El hambre de la patria (1972: unplugged), del escritor cubano Arlen Regueiro Mas, resultó ser el poemario ganador del XXXIV Premio Internacional de Poesía “Juan Alcaide”, publicado recientemente por la Editorial Verbum. El jurado del prestigioso certamen reconoció en la obra: “fuerza expresiva, lirismo y experimentación formal, al tiempo que acierto para abordar desde la poesía conflictos de gran trascendencia humana”.
Cada uno de sus versos, por sí solo, constituye una joya bien pulida y convincente, una estatua monumental rebosante de hermosura y plenitud imperecederas, sin que por el afán de perfección y elegancia sonora con que fueron escritos se haya perdido nunca el rigor y el encanto, el deslumbramiento y el poder de sacudirle y enriquecerle el espíritu al lector, como tampoco ese “saborcito del alma”, esa “discreta sombra”, ingredientes que no pueden faltarle a la auténtica poesía, tal como señalaba en palabras muy lúcidas Dulce María Loynaz. Indiscutiblemente se trata de una de las voces más relevantes de la poesía cubana contemporánea, en la que confluyen diversos estados poéticos y una forma muy eficaz y madura de concebir la creación.
Hay en sus poemas no poco de experiencia mística, aunque también una fuerte carga de emotividad. Dueño de un universo íntimo e intelectual de muy vastos horizontes y matices, Arlén le canta al cuerpo, a las reminiscencias familiares, a los amigos, a la transgresión de lo impuesto por quienes piensan que detrás de las rejas se vive más y mejor, a sus angustias existenciales, a las pasiones que se reencuentran en su espíritu (a todas luces especial), y al amor. Es un poeta conocedor de los misterios de la palabra, que sabe identificar al pie de la letra el instante preciso en que se debe dejar de tocar la rosa, haciéndole caso a la recomendación de Juan Ramón Jiménez para que la rosa, es decir, el poema, no pierda toda su candidez, toda su gracia y frescura. Sabe además, con Rilke, que para un espíritu creador el verano siempre llega, aunque parezca prevalecer el invierno. Se ha fraguado en el yunque del dolor y de una santa y sabia paciencia; por eso no hay en sus páginas palabras que falten o sobren, como tampoco hojarasca desdeñable o extravío, y sí mucho de esplendor y rotundez.
Las referencias intertextuales en su libro dan testimonio de los fantasmas que lo rondan e iluminan, situándolo de un golpe en los territorios donde puede respirarse lo mejor del aliento universal: Arthur Rimbaud, Paul Verlaine, Miguel Hernández, Luis Cernuda, Virgilio, Emily Dickinson, Jim Morrison, Jaime Gil de Biedma, Dylan Thomas...

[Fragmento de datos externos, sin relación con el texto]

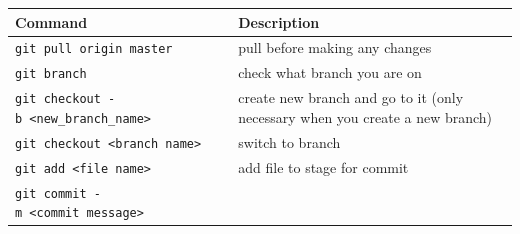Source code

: \documentclass[]{book}
\begin{document}
\begin{longtable}[]{@{}ll@{}}
\toprule
\begin{minipage}[b]{0.77\columnwidth}\raggedright
Command\strut
\end{minipage} & \begin{minipage}[b]{0.17\columnwidth}\raggedright
Description\strut
\end{minipage}\tabularnewline
\midrule
\endhead
\begin{minipage}[t]{0.77\columnwidth}\raggedright
\texttt{git\ pull\ origin\ master}\strut
\end{minipage} & \begin{minipage}[t]{0.17\columnwidth}\raggedright
pull before making any changes\strut
\end{minipage}\tabularnewline
\begin{minipage}[t]{0.77\columnwidth}\raggedright
\texttt{git\ branch}\strut
\end{minipage} & \begin{minipage}[t]{0.17\columnwidth}\raggedright
check what branch you are on\strut
\end{minipage}\tabularnewline
\begin{minipage}[t]{0.77\columnwidth}\raggedright
\texttt{git\ checkout\ -b\ \textless{}new\_branch\_name\textgreater{}}\strut
\end{minipage} & \begin{minipage}[t]{0.17\columnwidth}\raggedright
create new branch and go to it (only necessary when you create a new branch)\strut
\end{minipage}\tabularnewline
\begin{minipage}[t]{0.77\columnwidth}\raggedright
\texttt{git\ checkout\ \textless{}branch\ name\textgreater{}}\strut
\end{minipage} & \begin{minipage}[t]{0.17\columnwidth}\raggedright
switch to branch\strut
\end{minipage}\tabularnewline
\begin{minipage}[t]{0.77\columnwidth}\raggedright
\texttt{git\ add\ \textless{}file\ name\textgreater{}}\strut
\end{minipage} & \begin{minipage}[t]{0.17\columnwidth}\raggedright
add file to stage for commit\strut
\end{minipage}\tabularnewline
\begin{minipage}[t]{0.77\columnwidth}\raggedright
\texttt{git\ commit\ -m\ \textless{}commit\ message\textgreater{}}\strut

\end{minipage}
\end{longtable}
\end{document}

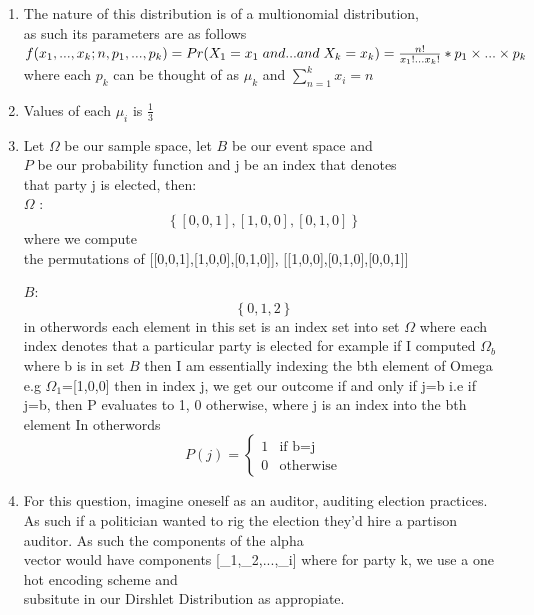 \documentclass{article}
\begin{document}
\begin{enumerate}
    \item The nature of this distribution is of a multionomial distribution,
    \\ as such its parameters are as follows
    \\ $f(x_{1},...,x_{k};n,p_{1},...,p_{k})= Pr(X_{1}=x_{1} \hspace{0.1cm} and ... and \hspace{0.1cm} X_{k}=x_{k})=\frac{n!}{x_{1}!...x_{k}!}*p_{1}\times...\times p_{k}$
    \\ where each $p_{k}$ can be thought of as $\mu_{k}$ and $\sum_{n=1}^{k} x_{i} = n$
    
    \item Values of each $\mu_{i} $ is $\frac{1}{3}$

    \item Let $\Omega$  be our sample space, let $ B$ be our event space and 
    \\ $P$ be our probability function and j be an index that denotes
    \\ that party j is elected, then:
    \\ $\Omega$ : \[\left\{[0,0,1],[1,0,0],[0,1,0]\right\}\] where we compute
    \\ the permutations of [[0,0,1],[1,0,0],[0,1,0]], [[1,0,0],[0,1,0],[0,0,1]]

     \par $B$: \[\left\{0,1,2\right\}\] 
     in otherwords each element in this set is an index
     set into set $\Omega$ where each index denotes that a particular party
     is elected for example if I computed $\Omega_{b}$ where b is in set $B$ 
     then I am essentially indexing the bth element of Omega e.g
     $\Omega_{1}$=[1,0,0] then in index j, we get our outcome if and only if
     j=b i.e if j=b, then P evaluates to 1, 0 otherwise, where j is an index
     into the bth element
     In otherwords
     \[ P(j) = 
        \begin{cases}
        	1 & \text{if b=j}\\
        	0 & \text{otherwise}
        \end{cases}
      
     \]
     
     \item For this question, imagine oneself as an auditor, auditing election practices. As such if a politician wanted to rig the election they'd hire a partison auditor. As such the components of the alpha
     \\vector would have components [\alpha_{1},\alpha_{2},...,\alpha_{i}] where for party k, we use a one hot encoding scheme and
     \\ subsitute in our Dirshlet Distribution as appropiate.


\end{enumerate}
\end{document}
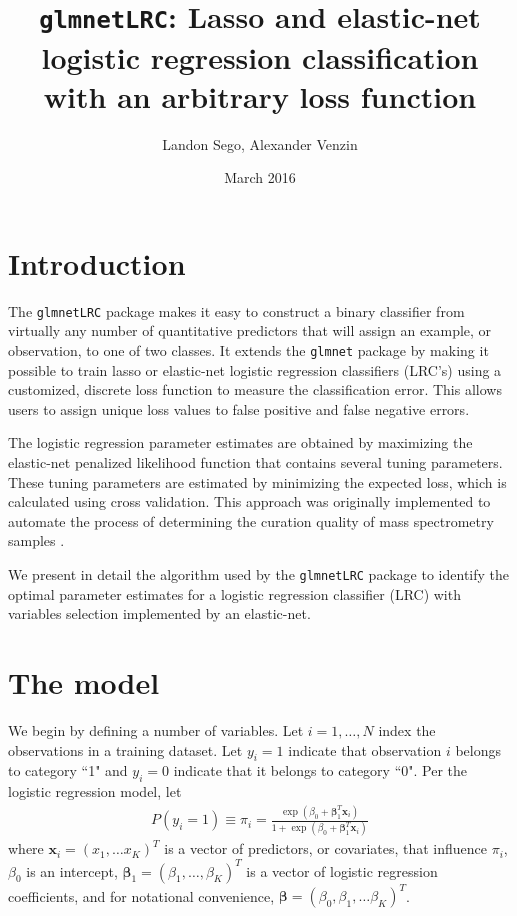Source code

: \documentclass{article}
\begin{document}
 

\title{{\tt glmnetLRC}: Lasso and elastic-net logistic regression classification with an arbitrary loss function\\}
\author{Landon Sego, Alexander Venzin}
\date{March 2016}
\maketitle

\section{Introduction}

The {\tt glmnetLRC} package makes it easy to construct a binary classifier from virtually any number of quantitative predictors 
that will assign an example, or observation, to one of two classes.
It extends the {\tt glmnet} package by making it possible to train lasso or elastic-net logistic 
regression classifiers (LRC's) using a customized, discrete loss function to measure the classification error.  
This allows users to assign unique 
loss values to false positive and false negative errors. 

The logistic regression parameter
estimates are obtained by maximizing the elastic-net penalized likelihood function that contains several tuning parameters. These
tuning parameters are estimated by minimizing the expected loss, which is calculated using cross validation.
This approach was originally implemented to automate the
process of determining the curation quality of mass spectrometry samples \cite{Amidan}. 

We present in detail the algorithm used by the {\tt glmnetLRC} package to identify the optimal parameter estimates
for a logistic regression classifier (LRC) with variables selection implemented by an elastic-net.  

\section{The model}

We begin by defining a
number of variables.  Let $i = 1,\ldots,N$ index the observations in a training dataset. 
Let $y_i = 1$ indicate that observation $i$ belongs to category ``1" and $y_i = 0$ indicate
that it belongs to category ``0".  Per the logistic regression model, let  
\begin{align}
P(y_i = 1) \equiv \pi_i = 
\frac{\exp(\beta_0 + \boldsymbol{\beta}_1^T \mathbf{x}_i)}{1+\exp(\beta_0 + \boldsymbol{\beta}_1^T \mathbf{x}_i)}
\end{align}
\noindent where $\mathbf{x}_i = (x_1, \ldots x_K)^T$ is a vector of predictors, or covariates, that
influence $\pi_i$, $\beta_0$ is an intercept, $\boldsymbol{\beta}_1 = (\beta_1, \ldots, \beta_K)^T$ is a 
vector of logistic regression coefficients, and for notational convenience, 
$\boldsymbol{\beta} = (\beta_0, \beta_1, \ldots \beta_K)^T$. 
\end{document}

Su poesía, tal y como dice el escritor Francis Sánchez en palabras citadas en contracubierta, es “muy sensorial” y “nos regala un espacio casi preverbal, casi desasido de toda voluntad profética”. Al igual que otros dos grandes poetas cubanos: Norge Espinosa y Delfín Prats, el caudal de su obra lírica fraguada hasta el presente pudiera recopilarse en un apretado tomo, y aun sin poder ser catalogada de prolífera, resulta en cambio suficiente para ganarse un puesto relevante en la poesía cubana.
La verdad, justicia del arte, asoma en El hambre de la patria... con una energía poderosa que ciega y fulge. Hagámosle un sitio en el pecho, “en la zona donde está, más o menos, el corazón”, lugar donde según Eliseo Diego nace la poesía, con la convicción de que con su lectura asistimos a un momento destellante de la lírica cubana, al paisaje interior de un poeta que seguramente reportará a quienes lo conocemos y admiramos otros pretextos para festejar. Y por último, hagamos una hilera de faroles para aplaudirle al hambre de la patria, que en los versos de nuestro poeta deviene hambre también de las palomas, de la herida del mar y del crepúsculo.